# Civic Matters > Suburban & Other OK Communities > Norman >  Construction north of Switzer's house?

## Dekoung

Anyone know?  It appears to be multiplex housing.

----------


## blangtang

heard it was Switzer's daughter and hubby's new pad

----------


## BricktownGuy

where exactly is this???  address?

----------


## zrfdude

Is this Timberdell and Chautauqua? I thought they were just rebuilding the fraternity house there.

----------


## ouguy23

I heard it was his daughter's house as well.

----------


## BG918

> I heard it was his daughter's house as well.


It looks like a single house, albeit a very large house (~9,000 SF).

----------


## Dekoung

NW corner of Timberdell and Chautauqua, Bricktown Guy.

The only frat house I know that is being rebuilt is at Chautauqua and Elmwood I believe is the cross street.  It is the FIGI house.

How many daughters does Switzer have?  I thought his daughter has a house in Whispering Pines?

I guess I thought it was multi housing since there appeared to be so many plumbing pipes etc.

----------


## kevinpate

That corner did serve as home base fora frat house in days gone by.  It was in somewhat sad shape in the late 80's.  Indeed the frat rat population was small enough the house rented the excess rooms to non-greeks, my younger brother being one of those for a semester or two.

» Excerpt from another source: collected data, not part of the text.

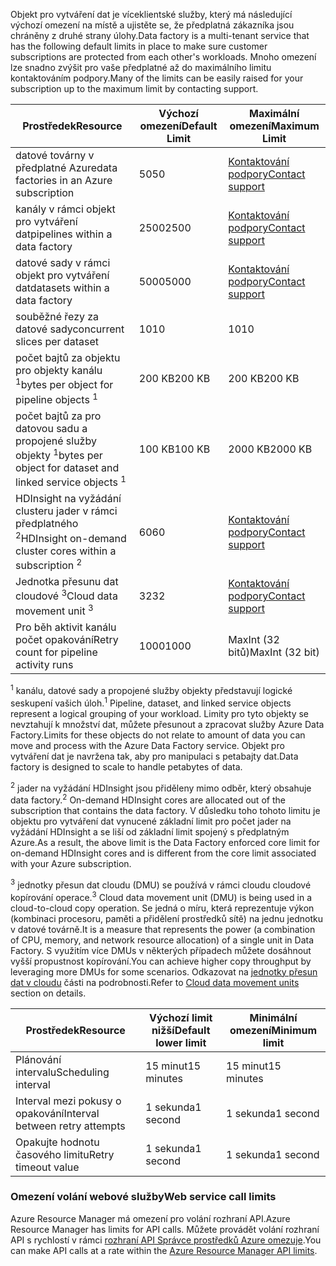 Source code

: <span data-ttu-id="98f92-101">Objekt pro vytváření dat je víceklientské služby, který má následující výchozí omezení na místě a ujistěte se, že předplatná zákazníka jsou chráněny z druhé strany úlohy.</span><span class="sxs-lookup"><span data-stu-id="98f92-101">Data factory is a multi-tenant service that has the following default limits in place to make sure customer subscriptions are protected from each other's workloads.</span></span> <span data-ttu-id="98f92-102">Mnoho omezení lze snadno zvýšit pro vaše předplatné až do maximálního limitu kontaktováním podpory.</span><span class="sxs-lookup"><span data-stu-id="98f92-102">Many of the limits can be easily raised for your subscription up to the maximum limit by contacting support.</span></span>

| <span data-ttu-id="98f92-103">**Prostředek**</span><span class="sxs-lookup"><span data-stu-id="98f92-103">**Resource**</span></span> | <span data-ttu-id="98f92-104">**Výchozí omezení**</span><span class="sxs-lookup"><span data-stu-id="98f92-104">**Default Limit**</span></span> | <span data-ttu-id="98f92-105">**Maximální omezení**</span><span class="sxs-lookup"><span data-stu-id="98f92-105">**Maximum Limit**</span></span> |
| --- | --- | --- |
| <span data-ttu-id="98f92-106">datové továrny v předplatné Azure</span><span class="sxs-lookup"><span data-stu-id="98f92-106">data factories in an Azure subscription</span></span> |<span data-ttu-id="98f92-107">50</span><span class="sxs-lookup"><span data-stu-id="98f92-107">50</span></span> |[<span data-ttu-id="98f92-108">Kontaktování podpory</span><span class="sxs-lookup"><span data-stu-id="98f92-108">Contact support</span></span>](https://azure.microsoft.com/blog/2014/06/04/azure-limits-quotas-increase-requests/) |
| <span data-ttu-id="98f92-109">kanály v rámci objekt pro vytváření dat</span><span class="sxs-lookup"><span data-stu-id="98f92-109">pipelines within a data factory</span></span> |<span data-ttu-id="98f92-110">2500</span><span class="sxs-lookup"><span data-stu-id="98f92-110">2500</span></span> |[<span data-ttu-id="98f92-111">Kontaktování podpory</span><span class="sxs-lookup"><span data-stu-id="98f92-111">Contact support</span></span>](https://azure.microsoft.com/blog/2014/06/04/azure-limits-quotas-increase-requests/) |
| <span data-ttu-id="98f92-112">datové sady v rámci objekt pro vytváření dat</span><span class="sxs-lookup"><span data-stu-id="98f92-112">datasets within a data factory</span></span> |<span data-ttu-id="98f92-113">5000</span><span class="sxs-lookup"><span data-stu-id="98f92-113">5000</span></span> |[<span data-ttu-id="98f92-114">Kontaktování podpory</span><span class="sxs-lookup"><span data-stu-id="98f92-114">Contact support</span></span>](https://azure.microsoft.com/blog/2014/06/04/azure-limits-quotas-increase-requests/) |
| <span data-ttu-id="98f92-115">souběžné řezy za datové sady</span><span class="sxs-lookup"><span data-stu-id="98f92-115">concurrent slices per dataset</span></span> |<span data-ttu-id="98f92-116">10</span><span class="sxs-lookup"><span data-stu-id="98f92-116">10</span></span> |<span data-ttu-id="98f92-117">10</span><span class="sxs-lookup"><span data-stu-id="98f92-117">10</span></span> |
| <span data-ttu-id="98f92-118">počet bajtů za objektu pro objekty kanálu <sup>1</sup></span><span class="sxs-lookup"><span data-stu-id="98f92-118">bytes per object for pipeline objects <sup>1</sup></span></span> |<span data-ttu-id="98f92-119">200 KB</span><span class="sxs-lookup"><span data-stu-id="98f92-119">200 KB</span></span> |<span data-ttu-id="98f92-120">200 KB</span><span class="sxs-lookup"><span data-stu-id="98f92-120">200 KB</span></span> |
| <span data-ttu-id="98f92-121">počet bajtů za pro datovou sadu a propojené služby objekty <sup>1</sup></span><span class="sxs-lookup"><span data-stu-id="98f92-121">bytes per object for dataset and linked service objects <sup>1</sup></span></span> |<span data-ttu-id="98f92-122">100 KB</span><span class="sxs-lookup"><span data-stu-id="98f92-122">100 KB</span></span> |<span data-ttu-id="98f92-123">2000 KB</span><span class="sxs-lookup"><span data-stu-id="98f92-123">2000 KB</span></span> |
| <span data-ttu-id="98f92-124">HDInsight na vyžádání clusteru jader v rámci předplatného <sup>2</sup></span><span class="sxs-lookup"><span data-stu-id="98f92-124">HDInsight on-demand cluster cores within a subscription <sup>2</sup></span></span> |<span data-ttu-id="98f92-125">60</span><span class="sxs-lookup"><span data-stu-id="98f92-125">60</span></span> |[<span data-ttu-id="98f92-126">Kontaktování podpory</span><span class="sxs-lookup"><span data-stu-id="98f92-126">Contact support</span></span>](https://azure.microsoft.com/blog/2014/06/04/azure-limits-quotas-increase-requests/) |
| <span data-ttu-id="98f92-127">Jednotka přesunu dat cloudové <sup>3</sup></span><span class="sxs-lookup"><span data-stu-id="98f92-127">Cloud data movement unit <sup>3</sup></span></span> |<span data-ttu-id="98f92-128">32</span><span class="sxs-lookup"><span data-stu-id="98f92-128">32</span></span> |[<span data-ttu-id="98f92-129">Kontaktování podpory</span><span class="sxs-lookup"><span data-stu-id="98f92-129">Contact support</span></span>](https://azure.microsoft.com/blog/2014/06/04/azure-limits-quotas-increase-requests/) |
| <span data-ttu-id="98f92-130">Pro běh aktivit kanálu počet opakování</span><span class="sxs-lookup"><span data-stu-id="98f92-130">Retry count for pipeline activity runs</span></span> |<span data-ttu-id="98f92-131">1000</span><span class="sxs-lookup"><span data-stu-id="98f92-131">1000</span></span> |<span data-ttu-id="98f92-132">MaxInt (32 bitů)</span><span class="sxs-lookup"><span data-stu-id="98f92-132">MaxInt (32 bit)</span></span> |

<span data-ttu-id="98f92-133"><sup>1</sup> kanálu, datové sady a propojené služby objekty představují logické seskupení vašich úloh.</span><span class="sxs-lookup"><span data-stu-id="98f92-133"><sup>1</sup> Pipeline, dataset, and linked service objects represent a logical grouping of your workload.</span></span> <span data-ttu-id="98f92-134">Limity pro tyto objekty se nevztahují k množství dat, můžete přesunout a zpracovat služby Azure Data Factory.</span><span class="sxs-lookup"><span data-stu-id="98f92-134">Limits for these objects do not relate to amount of data you can move and process with the Azure Data Factory service.</span></span> <span data-ttu-id="98f92-135">Objekt pro vytváření dat je navržena tak, aby pro manipulaci s petabajty dat.</span><span class="sxs-lookup"><span data-stu-id="98f92-135">Data factory is designed to scale to handle petabytes of data.</span></span>

<span data-ttu-id="98f92-136"><sup>2</sup> jader na vyžádání HDInsight jsou přiděleny mimo odběr, který obsahuje data factory.</span><span class="sxs-lookup"><span data-stu-id="98f92-136"><sup>2</sup> On-demand HDInsight cores are allocated out of the subscription that contains the data factory.</span></span> <span data-ttu-id="98f92-137">V důsledku toho tohoto limitu je objektu pro vytváření dat vynucené základní limit pro počet jader na vyžádání HDInsight a se liší od základní limit spojený s předplatným Azure.</span><span class="sxs-lookup"><span data-stu-id="98f92-137">As a result, the above limit is the Data Factory enforced core limit for on-demand HDInsight cores and is different from the core limit associated with your Azure subscription.</span></span>

<span data-ttu-id="98f92-138"><sup>3</sup> jednotky přesun dat cloudu (DMU) se používá v rámci cloudu cloudové kopírování operace.</span><span class="sxs-lookup"><span data-stu-id="98f92-138"><sup>3</sup> Cloud data movement unit (DMU) is being used in a cloud-to-cloud copy operation.</span></span> <span data-ttu-id="98f92-139">Se jedná o míru, která reprezentuje výkon (kombinaci procesoru, paměti a přidělení prostředků sítě) na jednu jednotku v datové továrně.</span><span class="sxs-lookup"><span data-stu-id="98f92-139">It is a measure that represents the power (a combination of CPU, memory, and network resource allocation) of a single unit in Data Factory.</span></span> <span data-ttu-id="98f92-140">S využitím více DMUs v některých případech můžete dosáhnout vyšší propustnost kopírování.</span><span class="sxs-lookup"><span data-stu-id="98f92-140">You can achieve higher copy throughput by leveraging more DMUs for some scenarios.</span></span> <span data-ttu-id="98f92-141">Odkazovat na [jednotky přesun dat v cloudu](../articles/data-factory/data-factory-copy-activity-performance.md#cloud-data-movement-units) části na podrobnosti.</span><span class="sxs-lookup"><span data-stu-id="98f92-141">Refer to [Cloud data movement units](../articles/data-factory/data-factory-copy-activity-performance.md#cloud-data-movement-units) section on details.</span></span>

| <span data-ttu-id="98f92-142">**Prostředek**</span><span class="sxs-lookup"><span data-stu-id="98f92-142">**Resource**</span></span> | <span data-ttu-id="98f92-143">**Výchozí limit nižší**</span><span class="sxs-lookup"><span data-stu-id="98f92-143">**Default lower limit**</span></span> | <span data-ttu-id="98f92-144">**Minimální omezení**</span><span class="sxs-lookup"><span data-stu-id="98f92-144">**Minimum limit**</span></span> |
| --- | --- | --- |
| <span data-ttu-id="98f92-145">Plánování intervalu</span><span class="sxs-lookup"><span data-stu-id="98f92-145">Scheduling interval</span></span> |<span data-ttu-id="98f92-146">15 minut</span><span class="sxs-lookup"><span data-stu-id="98f92-146">15 minutes</span></span> |<span data-ttu-id="98f92-147">15 minut</span><span class="sxs-lookup"><span data-stu-id="98f92-147">15 minutes</span></span> |
| <span data-ttu-id="98f92-148">Interval mezi pokusy o opakování</span><span class="sxs-lookup"><span data-stu-id="98f92-148">Interval between retry attempts</span></span> |<span data-ttu-id="98f92-149">1 sekunda</span><span class="sxs-lookup"><span data-stu-id="98f92-149">1 second</span></span> |<span data-ttu-id="98f92-150">1 sekunda</span><span class="sxs-lookup"><span data-stu-id="98f92-150">1 second</span></span> |
| <span data-ttu-id="98f92-151">Opakujte hodnotu časového limitu</span><span class="sxs-lookup"><span data-stu-id="98f92-151">Retry timeout value</span></span> |<span data-ttu-id="98f92-152">1 sekunda</span><span class="sxs-lookup"><span data-stu-id="98f92-152">1 second</span></span> |<span data-ttu-id="98f92-153">1 sekunda</span><span class="sxs-lookup"><span data-stu-id="98f92-153">1 second</span></span> |

### <a name="web-service-call-limits"></a><span data-ttu-id="98f92-154">Omezení volání webové služby</span><span class="sxs-lookup"><span data-stu-id="98f92-154">Web service call limits</span></span>
<span data-ttu-id="98f92-155">Azure Resource Manager má omezení pro volání rozhraní API.</span><span class="sxs-lookup"><span data-stu-id="98f92-155">Azure Resource Manager has limits for API calls.</span></span> <span data-ttu-id="98f92-156">Můžete provádět volání rozhraní API s rychlostí v rámci [rozhraní API Správce prostředků Azure omezuje](../articles/azure-subscription-service-limits.md#resource-group-limits).</span><span class="sxs-lookup"><span data-stu-id="98f92-156">You can make API calls at a rate within the [Azure Resource Manager API limits](../articles/azure-subscription-service-limits.md#resource-group-limits).</span></span>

Perhaps the frat moved, perhaps they are no longer on campus and barry/family nabbed the property.  I dunno which is which.

----------


## blangtang

this is what the county website shows:

8/30/1999	$350,000.00	ALPHA GAMMA OF PI KAPPA PHI* 	
1/24/2008	$650,000.00	HUNTER MILLER FAMILY, LLC

----------


## Dekoung

I went by there today and it appears to be three different structures on the same lot.

----------


## BG918

> I went by there today and it appears to be three different structures on the same lot.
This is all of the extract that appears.